4. The large-volume LNG vehicle-mounted gas cylinder according to claim 1, characterized in that: Multiple heat exchange fins (21) are fixed on the outside of the bottom pipe of the booster vaporizer (2).
5. The large-volume LNG vehicle-mounted gas cylinder according to claim 1, characterized in that: The positioning frame (7) has airflow channels on both the left and right sides. Multiple dampers (71) are movably connected at equal intervals on the inner sides of the left and right ends of the positioning frame (7). Gooseneck shafts (72) are fixed at the movable connection between the front of the damper (71) and the positioning frame (7). The top of the front end of the multiple gooseneck shafts (72) are movably connected to the holes in the middle of the adjusting rod (73).
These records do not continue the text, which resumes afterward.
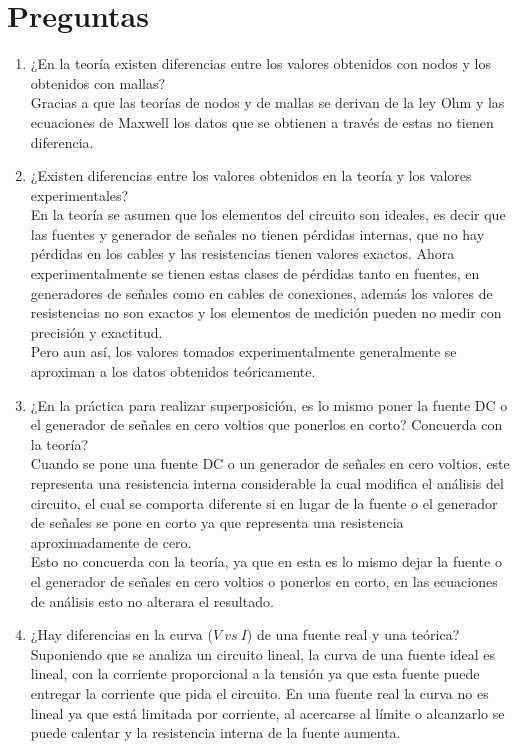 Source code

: \documentclass[twocolumn]{IEEEtran}
\begin{document}
\section{Preguntas}
\begin{enumerate}
 \item ¿En la teoría existen diferencias entre los valores obtenidos con nodos y los obtenidos
con mallas?\\
Gracias a que las teorías de nodos y de mallas se derivan de la ley  Ohm y las ecuaciones de Maxwell los datos que se obtienen a través de estas  no tienen diferencia.
 \item ¿Existen diferencias entre los valores obtenidos en la teoría y los valores experimentales?\\
En la teoría se asumen que los elementos del circuito son ideales, es decir que las fuentes y generador de señales no tienen pérdidas internas, que no hay pérdidas en los cables y las resistencias tienen valores exactos. Ahora experimentalmente se tienen estas clases de pérdidas tanto en fuentes, en generadores de señales  como en cables de conexiones, además los valores de resistencias no son exactos y los elementos de medición pueden no medir con precisión y exactitud.\\
Pero aun así, los valores tomados experimentalmente generalmente se aproximan a los datos obtenidos teóricamente.
 \item ¿En la práctica para realizar superposición, es lo mismo poner la fuente DC o el generador de señales en cero voltios que ponerlos en corto?  Concuerda con la teoría?\\
Cuando se pone una fuente DC o un generador de señales en cero voltios, este representa una resistencia interna considerable la cual modifica el análisis del circuito, el cual se comporta diferente si en lugar de la fuente o el generador de señales  se pone en corto ya que representa una resistencia aproximadamente de  cero.\\
Esto no concuerda con la teoría, ya que en esta es lo mismo dejar la fuente o el generador de señales en cero voltios o ponerlos en corto, en las ecuaciones de análisis esto no alterara el resultado.
 \item ¿Hay diferencias en la curva ($V \ vs \ I$) de una fuente real y una teórica?\\
Suponiendo que se analiza un circuito lineal, la curva de una fuente ideal es lineal, con la corriente proporcional a la tensión ya que esta fuente puede entregar la corriente que pida el circuito. En una fuente real la curva no es lineal ya que está limitada por corriente, al acercarse al límite  o alcanzarlo se puede calentar y la resistencia interna de la fuente aumenta. 

\end{enumerate}
\end{document}
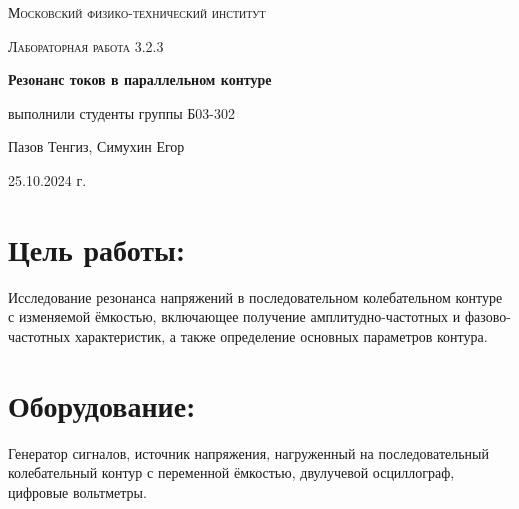 \documentclass[a4paper, 12pt]{article}
\begin{document}
\begin{titlepage}
	\centering
	{\scshape\LARGE Московский физико-технический институт \par}
	\vspace{10cm}
	{\scshape\Large Лабораторная работа 3.2.3 \par}
	\vspace{1cm}
	{\huge\bfseries Резонанс токов в параллельном контуре \par}
	\vspace{1cm}
	\vfill
\begin{flushright}
	{\large выполнили студенты группы Б03-302}\par
	\vspace{0.3cm}
	{\LARGE Пазов Тенгиз, Симухин Егор}

\end{flushright}
	\vfill
	25.10.2024 г.
\end{titlepage}
\large\section{Цель работы:}
\hspace{0.6cm}Исследование резонанса напряжений в последовательном колебательном контуре с
изменяемой ёмкостью, включающее получение амплитудно-частотных и фазово-частотных характеристик, а также определение основных параметров контура.

\section{Оборудование:}
\hspace{0.6cm}Генератор сигналов, источник напряжения, нагруженный на последовательный колебательный контур с переменной ёмкостью, двулучевой осциллограф, цифровые вольтметры.
\end{document}
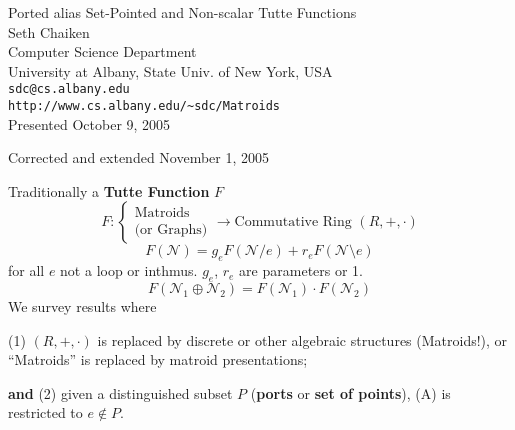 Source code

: \documentclass[%
  slidesonly,%
  semlayer,%
  amsmath
  ]{seminar}                                  %
\title{}
\author{}
\date{\today}
\begin{document}


\begin{slide}
\begin{center}
Ported alias Set-Pointed and Non-scalar Tutte Functions \\

Seth Chaiken\\
Computer Science Department\\[-0.8ex]
University at Albany, State Univ. of New York, USA\\[-0.8ex]
\texttt{sdc@cs.albany.edu}\\
\verb|http://www.cs.albany.edu/~sdc/Matroids|\\

Presented October 9, 2005

Corrected and extended November 1, 2005

\end{center}
\end{slide}

\begin{slide}
Traditionally a \textbf{Tutte Function} $F$
\[
F:\left\{\begin{array}{l} \mbox{Matroids } \\ \mbox{(or Graphs)} \end{array}\right.
\rightarrow \mbox{Commutative Ring\ \ } (R,+,\cdot)
\]
\begin{equation}
F(\mathcal{N}) = g_eF(\mathcal{N}/e) + r_eF(\mathcal{N}\setminus e)
\tag{A}
\end{equation}
for all $e$ not a loop or inthmus.  $g_e$, $r_e$ are parameters or 1.
\begin{equation}
F(\mathcal{N}_1\oplus\mathcal{N}_2)
=F(\mathcal{N}_1)\cdot F(\mathcal{N}_2)
\tag{M}
\end{equation}
We survey results where

\noindent (1) $(R,+,\cdot)$ is replaced by discrete or
other algebraic structures (Matroids!), or ``Matroids'' is replaced by 
matroid presentations;

\noindent \textbf{and} (2) given a distinguished subset $P$ (\textbf{ports} or
\textbf{set of points}), (A) is restricted to $e\not\in P$.
\end{slide}
\end{document}
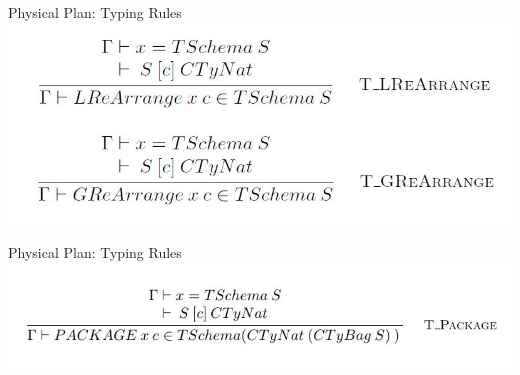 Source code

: \begin{frame}{Physical Plan: Typing Rules}
\centering
\includegraphics[scale=0.4]{Images/TypingRules/ReArrange.JPG}
\end{frame}

\begin{frame}{Physical Plan: Typing Rules}
\centering
\includegraphics[scale=0.5]{Images/TypingRules/Package.JPG}
\end{frame}


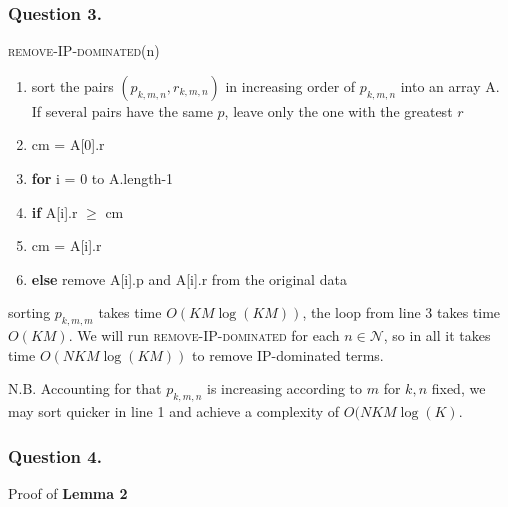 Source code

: \documentclass[10pt, oneside]{report}
\begin{document}
\subsubsection{Question 3.}
\noindent\textsc{remove-IP-dominated}(n)
\begin{enumerate}[1\ ]
\setlength{\topsep}{0.05ex}
\setlength{\itemsep}{0.05ex}
\item sort the pairs $(p_{k,m,n}, r_{k,m,n})$ in increasing order of $p_{k,m,n}$ into an array A. If several pairs have the same $p$, leave only the one with the greatest $r$
\item cm = A[0].r
\item \textbf{for} i = 0 to A.length-1
\item \qquad \textbf{if} A[i].r $\ge$ cm
\item \qquad \qquad cm = A[i].r
\item \qquad \textbf{else} remove A[i].p and A[i].r from the original data
\end{enumerate}


sorting $p_{k,m,m}$ takes time $O(KM\log(KM))$, the loop from line 3 takes time $O(KM)$. We will run \textsc{remove-IP-dominated} for each $n\in\mathcal{N}$, so in all it takes time $O(NKM\log(KM))$ to remove IP-dominated terms.

\noindent\textsc{N.B.} Accounting for that $p_{k,m,n}$ is increasing according to $m$ for $k,n$ fixed, we may sort quicker in line 1 and achieve a complexity of $O(NKM\log(K)$.

\subsubsection{Question 4.}
Proof of \textbf{Lemma 2}
\end{document}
6. A large-capacity LNG vehicle-mounted gas cylinder according to claim 1, characterized in that: A slide (8) is fixedly mounted at the front center of the positioning frame (7). A drive motor (81) is fixedly mounted at the right end of the slide (8). The drive motor (81) is electrically connected to the vehicle controller. A lead screw (82) is fixedly mounted at the left output end of the drive motor (81). The left and right ends of the lead screw (82) are threaded in opposite directions. Both ends of the lead screw (82) are threadedly connected to a slide seat (83). The outer side of the slide seat (83) is slidably connected to the middle of the slide (8). A connecting rod (84) is movably connected to the top of the slide seat (83). The top of the connecting rod (84) is movably connected to one end of the adjusting rod (73) facing the middle of the positioning rod.